而他拿光家中所有的錢,東拼西湊了一筆錢,再次來到了賭場。
劉泰安希望藉着這一次的賭局,能讓他翻身。
事與願違,劉泰安輸光了最後一筆錢。
他急紅了眼,仍想繼續留在賭桌前。
但是,他很快就被賭場內的打手拖了出去。
賭場後面的小巷中。
巷子盡頭雜物堆砌,破亂不堪。
寂靜的小巷中,只有劉泰安的聲音落下。
劉泰安跪在打手的面前,拼命求饒着。
“你們借我一些錢,我定會翻盤。”
鴻門的打手臉上露出譏諷的笑容,狠狠地踹了劉泰安一腳。
劉泰安身子歪向一邊,他趕緊爬了起來,再次求情。
打手嘲諷:“真是可笑,你可不是第一次這麼說了。”
“我們是開賭場的,又不是開善堂。”
打手開口,身旁其他的人都跟着笑了起來。
劉泰安試圖抓住打手的腿:“求求你,再給我一次機會。”
打手嫌惡地甩開劉泰安的手。
“我再給你三天期限。”
“若是你再不將錢還清,那麼你就有的受了。”
打手說完後,不再理會地上的劉泰安,轉身走開了。
劉泰安求饒未果,整個人癱在了地上。
他已將家中最後的錢全部拿出,還欠了親戚不少錢。
劉泰安負債累累,欠了一屁股的債。
即使他再次開口問別人借錢,他們也不會再把錢借給他了。
良久的沉寂過後,劉泰安才從地上爬起。
秋日的夕陽已經沉沒了,天色陰沉得格外厲害。
滿地的落葉隨風吹起,簌簌作響,寒氣悄聲沁入。
暮色四沉,巷子裡已經不見光線。
劉泰安腳步沉重地往家裡走去。
劉泰安嗜賭成性,他的妻子難以忍受他的性子,回了孃家。
兩人分居已久,他家中還有一個女兒。
女兒剛滿十五,因爲家裡錢財耗盡,無法再去學堂。
妻子離開後,劉泰安消停過一段時間。
劉泰安雖對女兒心生愧疚,但是卻改不了好賭的性子。
如今,他只剩下三天時間。
劉泰安只能去向別人借錢,看看是否還有一線機會。
黑夜沉沉,月光微涼。
劉泰安推開房門,沁涼的夜風灌入。
劉泰安的女兒劉蕪從房間裡走出,叫了一聲父親。
劉蕪乖巧懂事,完全不知發生了何事。
劉泰安胡亂地應下,不敢同女兒對視。
此時,空氣滯沉,暗沉沉地壓下來,令人透不過氣來。
彷彿山雨欲來,暴雨將至。
劉泰安異常沉默,飯桌上不發一言。
劉蕪看到父親這般模樣,也不敢開口詢問原因。
風忽的大了起來,悶熱之意襲來,惹人心煩。
窗戶被吹得啪啪作響。
一道閃電劃破天際,似乎割裂了夜空。
轟隆隆的雷聲隨即而至,由遠及近。
天氣愈發悶沉,夜色黑得徹底,一絲光也沒有透下。
劉蕪心中莫名煩亂,有一下沒一下地挑着碗中的飯菜。
而劉泰安則陷在自己的思緒之中,沒有注意到危險即將到來。
這時,房門突然被敲響。
外頭的人用力地拍着門,沉重的敲門聲不斷傳入房中。
劉蕪心中一慌,立即看向劉泰安。
“父親。
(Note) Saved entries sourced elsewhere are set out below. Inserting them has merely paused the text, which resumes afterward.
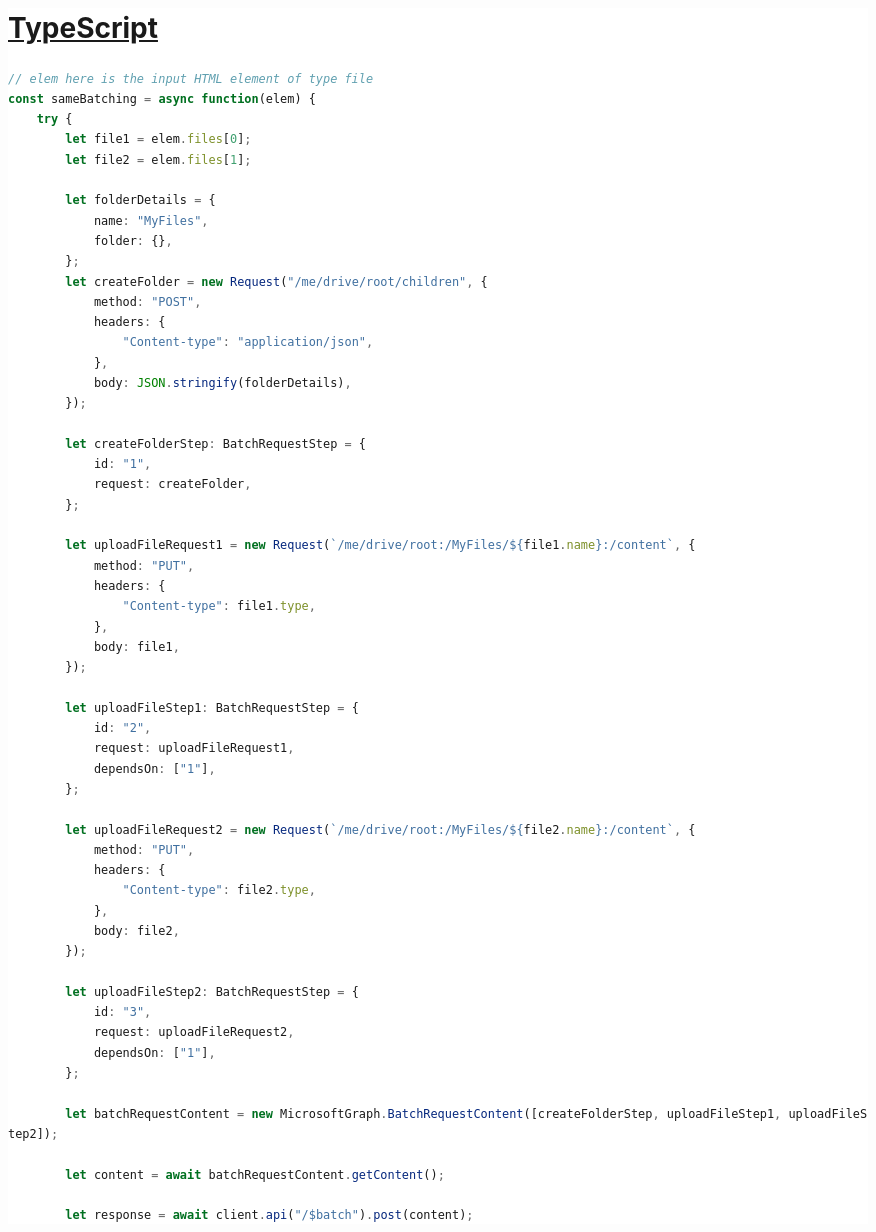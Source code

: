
 ```csharp
```

# [TypeScript](#tab/TypeScript)

```typescript
// elem here is the input HTML element of type file
const sameBatching = async function(elem) {
	try {
		let file1 = elem.files[0];
		let file2 = elem.files[1];

		let folderDetails = {
			name: "MyFiles",
			folder: {},
		};
		let createFolder = new Request("/me/drive/root/children", {
			method: "POST",
			headers: {
				"Content-type": "application/json",
			},
			body: JSON.stringify(folderDetails),
		});

		let createFolderStep: BatchRequestStep = {
			id: "1",
			request: createFolder,
		};

		let uploadFileRequest1 = new Request(`/me/drive/root:/MyFiles/${file1.name}:/content`, {
			method: "PUT",
			headers: {
				"Content-type": file1.type,
			},
			body: file1,
		});

		let uploadFileStep1: BatchRequestStep = {
			id: "2",
			request: uploadFileRequest1,
			dependsOn: ["1"],
		};

		let uploadFileRequest2 = new Request(`/me/drive/root:/MyFiles/${file2.name}:/content`, {
			method: "PUT",
			headers: {
				"Content-type": file2.type,
			},
			body: file2,
		});

		let uploadFileStep2: BatchRequestStep = {
			id: "3",
			request: uploadFileRequest2,
			dependsOn: ["1"],
		};

		let batchRequestContent = new MicrosoftGraph.BatchRequestContent([createFolderStep, uploadFileStep1, uploadFileStep2]);

		let content = await batchRequestContent.getContent();

		let response = await client.api("/$batch").post(content);
```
”
劉泰安皺緊了眉,他朝劉蕪擺了擺手。
“我出去看看,你待在房裡不要出來。”
劉泰安站起身,走向門口。
劉泰安出聲詢問,但是外頭的人卻不曾理會。
敲門聲始終持續着,重重地砸在人的心頭。
無奈之下,劉泰安只得打開了房門。
房門一開,四五個高大強壯的男人立即進去了房中。
而劉泰安則被擠到了一旁。
劉泰安聲音慌亂:“你們是誰?”
其中一個男人走到劉泰安的面前。
那人長得凶神惡煞,劉泰安站在他的面前,絲毫沒有任何反抗的餘地。
那人隨意拍了幾下劉泰安的臉。
“你欠了我們賭場這麼多錢,難道忘了嗎?”
劉泰安手腳一軟,他的確欠了鴻門賭場很多賭債。
但是鴻門的打手給了他三天期限,爲何現在就來了?
更何況,他並沒有在鴻門賭場見過這幾個男人。
劉泰安戰戰兢兢:“三天時間還沒到,你們出爾反爾。”
聽了劉泰安的話,那些男人發出嘲諷的笑聲。
“鴻門做事,哪裡由得你插嘴。”
“我之前說的是三天,不過現在我反悔了。”
那男人的語氣理所當然,根本沒將劉泰安放在眼裡。
劉泰安心中發慌,他早就聽說過鴻門行事作風狠厲,不留情面。
他心緒紛雜,不知該如何應對。
那個男人揮了揮手:“去看看房裡有什麼值錢的東西。”
身後的那幾個男人立即往房間裡走出。
劉泰安想起自己的女兒還在房中,趕緊過去阻止。
而他卻被那人一腳踹倒在地,疼得爬不起來。
不一會,那些人將劉泰安的家翻得一團亂,東西散了一地。
“放開我。”
劉蕪的哭喊聲傳來。
她被兩個男人架着,從房裡帶了出來。
“父親,救我。”
劉泰安手腳冰涼,他立即跪在男人面前。
他哀聲求饒:“我一定會籌到錢,你們放過我的女兒。”
那男人將劉泰安推開。
劉泰安人單力薄,無力反抗。
他眼睜睜地看着劉蕪被他們拖走。
雷聲依舊響徹夜空,大雨忽至。
劉泰安立即從地上爬起,追出門。
剛到門口,他只聽見汽車發動的聲音。
車子啓動,揚長而去。
而劉蕪也被帶走了。
……
中央捕房。
邵督察接到報案,原本這個案子不需要邵督察親自前去,但是此事涉及到了鴻門。
邵督察認爲事情有異,他立即放下手頭上的案子,去了一趟現場。
沒過多久,車子就駛出了中央捕房。
大雨滂沱,雨水不斷抽打着地面,白霧茫茫。
車子很快就停在了妓館門口。
此時,秋雨蕭瑟,透着一股子涼意。
邵督察撐着一把黑傘,走下了車。
大雨砸在傘面上,沉重聲音入耳,敲得人心發慌。
妓館死了人,現場極爲混亂。
邵督察神色凝重,快步走了進去。
房間地板上躺着一個女人。
地上沒有半滴鮮血,但這個房間卻陰氣森森。
這裡像是一個悽悽慘慘的牢籠。
沉悶和壓抑,伴隨着秋夜的風,洶涌而至。
她已經沒有生命跡象。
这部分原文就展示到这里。